The Bellevilloise is the latest incarnation of a building that once housed the capital's very first workers' co-operative. Now it competently multitasks as a bar, restaurant, club and exhibition space, hosting regular film and music festivals on the top level (where there's a fake lawn with deckchairs and a massage area). Enjoy brunch in the Halle aux Oliviers or decent views of the quartier from the charming terrace; downstairs the club-cum-concert venue has launched some of Paris's most exciting new bands, and on '80s nights you can hardly move for the thirtysomethings living it up like they were 20 again. Live jazz music at the Sunday brunch.
This much-loved indie and electro venue is set in the old Charonne train station - a quirky setting for concerts by a stream of local and international groups and DJs. Needless to say the line ups are eclectic, with three or four bands playing a night. This is a great place to discover the crème of Paris's up-and-coming groups.
La Maroquinerie's former life as a leather factory is little in evidence these days. It's now a bright café and bar in competition with La Bellevilloise, with a coveted downstairs concert venue that hosts the odd literary debate and a wealth of cool music acts. It's home to the Inrocks Indie Club nights, but there are still traces of its world music roots. The food is excellent - you can eat your way through the menu quite reasonably for around €25 - and wine sourced from across France starts at €3 a glass. The interior, with exposed brick, is cosy, and in summer chirpy locals invade the shaded terrace.
This tiny photography boutique is open by appointment only, but don’t let that put you off. Owner Emmanuelle Fructus has one of France’s most exciting collections of rare photography books and anonymous photos from the 19th-century to today – a veritable art gallery unto itself and must for photography lovers, or anyone looking for something fun to put on the wall or coffee table. As time goes by, photos change hands, and the names of the people in the images, and indeed of the photographers themselves, are frequently forgotten. This is where Emmanuelle steps in, unearthing thought-provoking images of folks unknown to give them a new lease of life in her boutique. And she’s certainly got an eye for art: Every photo, be it a 1950s bathing scene or a turn-of-the-century family portrait, exudes something so eye-catching it could be in a museum. Un livre - une image also lends its walls to contemporary artists (like Céline Duval, Philippe Jusforgues, Coco Fronsac and Valentine Fournier) who use anonymous photography in their work.

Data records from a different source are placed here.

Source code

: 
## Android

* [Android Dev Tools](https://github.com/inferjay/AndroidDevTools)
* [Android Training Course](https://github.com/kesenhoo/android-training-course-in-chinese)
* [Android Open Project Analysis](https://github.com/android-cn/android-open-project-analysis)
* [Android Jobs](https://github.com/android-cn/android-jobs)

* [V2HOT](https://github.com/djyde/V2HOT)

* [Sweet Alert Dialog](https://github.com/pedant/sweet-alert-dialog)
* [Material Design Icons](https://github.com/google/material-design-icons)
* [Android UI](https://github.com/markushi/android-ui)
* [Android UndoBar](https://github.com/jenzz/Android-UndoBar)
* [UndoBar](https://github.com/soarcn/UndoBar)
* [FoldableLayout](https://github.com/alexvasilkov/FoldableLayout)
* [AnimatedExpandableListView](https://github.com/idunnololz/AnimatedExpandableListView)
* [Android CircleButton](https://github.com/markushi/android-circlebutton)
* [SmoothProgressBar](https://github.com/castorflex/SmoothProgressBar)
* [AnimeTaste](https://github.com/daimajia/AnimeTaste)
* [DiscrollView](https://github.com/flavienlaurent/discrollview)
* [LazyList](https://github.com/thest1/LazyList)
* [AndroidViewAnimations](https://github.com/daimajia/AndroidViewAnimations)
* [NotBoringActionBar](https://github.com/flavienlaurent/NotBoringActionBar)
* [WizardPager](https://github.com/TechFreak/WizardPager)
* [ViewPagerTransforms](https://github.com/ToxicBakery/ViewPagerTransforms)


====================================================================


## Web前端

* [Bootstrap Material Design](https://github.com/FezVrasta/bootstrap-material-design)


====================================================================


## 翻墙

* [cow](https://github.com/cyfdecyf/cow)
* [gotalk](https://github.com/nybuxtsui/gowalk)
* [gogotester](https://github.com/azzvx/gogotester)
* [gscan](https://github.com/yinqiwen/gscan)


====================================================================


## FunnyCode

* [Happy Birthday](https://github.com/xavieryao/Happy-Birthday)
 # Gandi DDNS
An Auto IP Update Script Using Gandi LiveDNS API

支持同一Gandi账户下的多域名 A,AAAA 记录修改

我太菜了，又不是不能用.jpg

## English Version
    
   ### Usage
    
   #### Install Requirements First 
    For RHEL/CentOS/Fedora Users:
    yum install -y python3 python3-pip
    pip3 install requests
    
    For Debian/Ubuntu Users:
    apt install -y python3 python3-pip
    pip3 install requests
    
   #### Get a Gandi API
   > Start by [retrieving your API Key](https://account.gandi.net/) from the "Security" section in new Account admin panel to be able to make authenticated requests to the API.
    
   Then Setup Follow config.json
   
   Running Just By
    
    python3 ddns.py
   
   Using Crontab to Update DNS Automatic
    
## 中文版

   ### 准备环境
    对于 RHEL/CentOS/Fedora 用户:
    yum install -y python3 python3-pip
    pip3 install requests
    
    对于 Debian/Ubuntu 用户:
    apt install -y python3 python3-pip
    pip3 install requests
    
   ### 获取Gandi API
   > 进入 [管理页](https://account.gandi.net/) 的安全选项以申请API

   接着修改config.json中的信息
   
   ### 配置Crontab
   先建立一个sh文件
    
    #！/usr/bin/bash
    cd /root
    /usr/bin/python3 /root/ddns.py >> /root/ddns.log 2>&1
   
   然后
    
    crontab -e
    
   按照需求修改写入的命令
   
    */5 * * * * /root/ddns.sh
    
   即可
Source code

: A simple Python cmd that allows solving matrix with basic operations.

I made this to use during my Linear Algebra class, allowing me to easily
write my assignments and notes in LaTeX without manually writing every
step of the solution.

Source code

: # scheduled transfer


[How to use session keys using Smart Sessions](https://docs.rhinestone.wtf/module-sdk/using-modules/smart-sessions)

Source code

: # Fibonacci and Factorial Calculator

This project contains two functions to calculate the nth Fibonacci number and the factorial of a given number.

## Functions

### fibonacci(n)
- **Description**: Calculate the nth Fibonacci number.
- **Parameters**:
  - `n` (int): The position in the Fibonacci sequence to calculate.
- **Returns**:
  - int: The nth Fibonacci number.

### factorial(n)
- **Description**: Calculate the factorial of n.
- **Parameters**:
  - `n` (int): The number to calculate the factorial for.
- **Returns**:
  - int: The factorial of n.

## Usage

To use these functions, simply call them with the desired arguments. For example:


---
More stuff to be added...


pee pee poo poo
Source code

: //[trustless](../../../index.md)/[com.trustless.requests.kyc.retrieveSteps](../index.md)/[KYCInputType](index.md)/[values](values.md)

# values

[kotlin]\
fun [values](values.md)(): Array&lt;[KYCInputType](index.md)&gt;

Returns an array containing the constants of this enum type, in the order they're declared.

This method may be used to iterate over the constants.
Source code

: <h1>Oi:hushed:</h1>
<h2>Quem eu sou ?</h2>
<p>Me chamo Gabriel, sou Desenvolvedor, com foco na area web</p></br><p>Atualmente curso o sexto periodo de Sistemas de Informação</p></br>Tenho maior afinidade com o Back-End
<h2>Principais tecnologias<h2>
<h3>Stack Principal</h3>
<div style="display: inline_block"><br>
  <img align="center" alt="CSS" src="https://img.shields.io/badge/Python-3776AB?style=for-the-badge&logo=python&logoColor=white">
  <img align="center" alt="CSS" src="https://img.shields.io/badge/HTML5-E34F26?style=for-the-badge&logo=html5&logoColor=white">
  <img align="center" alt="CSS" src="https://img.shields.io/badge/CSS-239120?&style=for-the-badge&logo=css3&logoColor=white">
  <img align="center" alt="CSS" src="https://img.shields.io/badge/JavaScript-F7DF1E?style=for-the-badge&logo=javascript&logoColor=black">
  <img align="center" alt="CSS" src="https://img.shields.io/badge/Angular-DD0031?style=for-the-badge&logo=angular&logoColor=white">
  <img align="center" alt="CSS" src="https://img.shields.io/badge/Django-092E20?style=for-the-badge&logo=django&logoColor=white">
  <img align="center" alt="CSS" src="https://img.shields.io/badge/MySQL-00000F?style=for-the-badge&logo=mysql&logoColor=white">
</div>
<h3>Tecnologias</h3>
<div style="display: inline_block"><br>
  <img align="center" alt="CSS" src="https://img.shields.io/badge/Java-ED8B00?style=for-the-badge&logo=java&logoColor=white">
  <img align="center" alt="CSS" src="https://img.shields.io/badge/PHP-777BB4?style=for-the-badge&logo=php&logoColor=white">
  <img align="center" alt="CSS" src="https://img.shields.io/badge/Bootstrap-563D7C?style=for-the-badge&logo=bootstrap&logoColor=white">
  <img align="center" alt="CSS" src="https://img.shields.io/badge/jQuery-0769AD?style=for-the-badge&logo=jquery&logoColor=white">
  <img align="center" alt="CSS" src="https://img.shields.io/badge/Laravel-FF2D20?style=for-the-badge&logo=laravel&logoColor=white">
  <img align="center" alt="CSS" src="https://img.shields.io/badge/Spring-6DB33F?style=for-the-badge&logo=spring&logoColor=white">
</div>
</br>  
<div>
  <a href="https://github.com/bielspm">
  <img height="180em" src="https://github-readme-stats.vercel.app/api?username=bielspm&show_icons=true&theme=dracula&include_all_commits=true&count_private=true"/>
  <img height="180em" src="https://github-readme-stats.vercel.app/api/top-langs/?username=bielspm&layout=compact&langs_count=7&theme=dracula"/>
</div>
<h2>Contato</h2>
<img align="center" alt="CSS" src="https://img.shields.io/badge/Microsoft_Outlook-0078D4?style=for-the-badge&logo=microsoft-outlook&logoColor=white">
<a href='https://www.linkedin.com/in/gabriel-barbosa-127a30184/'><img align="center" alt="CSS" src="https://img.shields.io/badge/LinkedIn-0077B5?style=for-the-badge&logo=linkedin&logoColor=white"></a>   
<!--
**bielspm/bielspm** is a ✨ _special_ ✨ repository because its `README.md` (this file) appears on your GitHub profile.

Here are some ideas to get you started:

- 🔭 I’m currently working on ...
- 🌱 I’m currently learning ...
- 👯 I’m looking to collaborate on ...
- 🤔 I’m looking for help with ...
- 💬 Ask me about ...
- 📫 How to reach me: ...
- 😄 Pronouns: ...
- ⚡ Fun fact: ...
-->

Finding well-presented vintage clothes that have been washed, ironed and don’t smell like dirty underpants is possible – GoldyMama, north of Père Lachaise, is the proof. This small boutique in the heights of the 20th has retro treasures aplenty and makes an original spot for gift hunting. 1950s skirts, 40s suits, empire dresses, wacky 70s tops and multi-era accessories line the walls. The choice is as vast as the shop assistants are helpful. Then, once you’ve tried on half the shop, free your inner child at GoldyMama’s ‘Bar à Bonbons’ filled with boiled sweets, caramels and all sorts of other teeth-rotting delights.